Next, we fitted all predictors as independent variables and self-reported treatment outcomes as the dependent variable in our elastic net regression model. This analysis aimed to measure how much of the deviance on treatment outcomes can be explained by combining all analyzed items. Figure 3 shows the amount of deviance explained by all predictors for each of the 25 treatments. On average, 16% of the deviance could be explained by all predictors combined. Table 3 summarizes which predictors were considered statistically significant by the elastic net and linear regressions respectively.
Table 3.
Duration of treatment | Laterality of hearing loss | Fluctuation of sound perception | Noise reactiveness | Jaw/Neck problems | Onset | Age | Hyperacusis | Gender | Tinnitus frequency | Hearing loss | Somatic | Laterality of tinnitus | |
---|---|---|---|---|---|---|---|---|---|---|---|---|---|
Acoustic Neuromodulation | X | X | X | X | X | X | X | X | X | X | X | ||
Hearing aid | X/O | X/O | X | X/O | X/O | X/O | X | X | X | X | X/O | O | |
Self Admin. Sound Therapy | X/O | X | X/O | X/O | X | X | X | X | X/O | X | |||
TRT | X/O | X | X | X | X | X | X/O | X | X | X/O | |||
Antidepressants | X/O | X | X/O | X | X | X | X/O | X/O | X | ||||
Soundcure | X/O | X | X | X | X | X | X | X | X/O | ||||
Psychiatrist | X | X | X | X | X | X | X | X | X | ||||
Psychologist | X | X | X/O | X | X | X | X | X | X | ||||
Supplements/Herbal admin. | X | X | X | X | X | X | X | X | |||||
Homeopathic admin. | X | X | X | X | X | X | X | X | |||||
GABA admin. | X/O | O | X/O | X/O | X | X | X | ||||||
In ear masker | X/O | X | X | O | X | X | X | ||||||
Acunpuncture | X | X | X | X/O | X | X | X/O | ||||||
Hyperbaxic Oxygen Therapy | X | X | X | X | X | X | |||||||
Notched music | X/O | X/O | X | X | X | ||||||||
Off Label Medication admin. | X | X | X | X | X | ||||||||
Self learning | X | X | X | X | X | ||||||||
CBT | X | X/O | X | O | |||||||||
Chiropractor | X | X | |||||||||||
Neurofeedback | X/O | X | |||||||||||
Steroids admin. | X | X | |||||||||||
LowLevelLaser Therapy | X | ||||||||||||
Neuromonics | X | ||||||||||||
Retigabine admin. | X | ||||||||||||
Transcranianl Magnetic Stim. | X |
Coefficients associated with significant predictors can be found in Supplementary Materials.
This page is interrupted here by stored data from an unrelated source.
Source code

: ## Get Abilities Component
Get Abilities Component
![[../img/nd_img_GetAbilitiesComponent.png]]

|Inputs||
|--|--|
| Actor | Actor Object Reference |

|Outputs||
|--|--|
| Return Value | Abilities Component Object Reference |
Lastly, we conducted one exploratory analysis based on the coefficients obtained by both models to identify clinical markers of treatment success. From coefficients estimated by linear regression, we observed that participants who reported responding positively to sounds (i.e., rating a 4 or 5 in the Likert scale) reported more frequently benefiting positively to treatments with an acoustic component. Thus, we subset only patients who reacted positively to sounds and divided treatments with and without an acoustic component (Figure 4). Our group mean comparison analysis corroborated our data-driven hypothesis, as patients who reported reacting positively to sounds also reported higher outcomes with treatments with an acoustic component (p = 0.02, Cohen's d = 1.07).
4. Discussion
In this study we investigated whether personal, tinnitus, and treatment characteristics collected from an internet self-help platform population can be used to explain which patients are responding to different treatments. Similar attempts to predict treatment outcomes with patients' characteristics have been tried in a spectrum of mental conditions, including lower back pain (28), depression (29), post traumatic stress disorder (30), obsessive-compulsive disorder (31), substance abuse (32), and tinnitus itself (33). To the best of our knowledge, this is the first study attempting to capture tinnitus' heterogeneity in terms of a wide range of treatment responses using crowdsensing technology. Moreover, whereas most studies tried to predict the outcome of a single treatment, our study aimed to predict the outcome of 25 different treatments.
Our results showed that 2% of the variance of treatment outcomes could be explained, on average, by individual predictors (Figure 2). Additionally, our analysis showed that both personal characteristics and tinnitus characteristics, despite being significant predictors for multiple treatments (Table 3), could explain little variance on average. At first glance, it seems that the analyzed parameters have only a small impact on treatment outcome, but the average amount of deviance explained by the elastic net combining all 13 predictors into a single model was 16%, after accounting for covariance. We identified multiple statistically significant predictors in both regression setups (Table 3), but the individual amount of variance they could explain was limited. These results suggest that although no single predictor is paramount to predict the treatment outcomes, personal, tinnitus, and treatment characteristics may have a predictive role when combined. Altogether, those characteristics could be used in the future to predict treatment responsiveness in tinnitus, especially after better markers of treatment success are identified. For instance, our analysis did not include information about patients' personality, depression or tinnitus-related distress, nor did it collect information of the sequence in which treatments were tried or whether treatments were tried simultaneously.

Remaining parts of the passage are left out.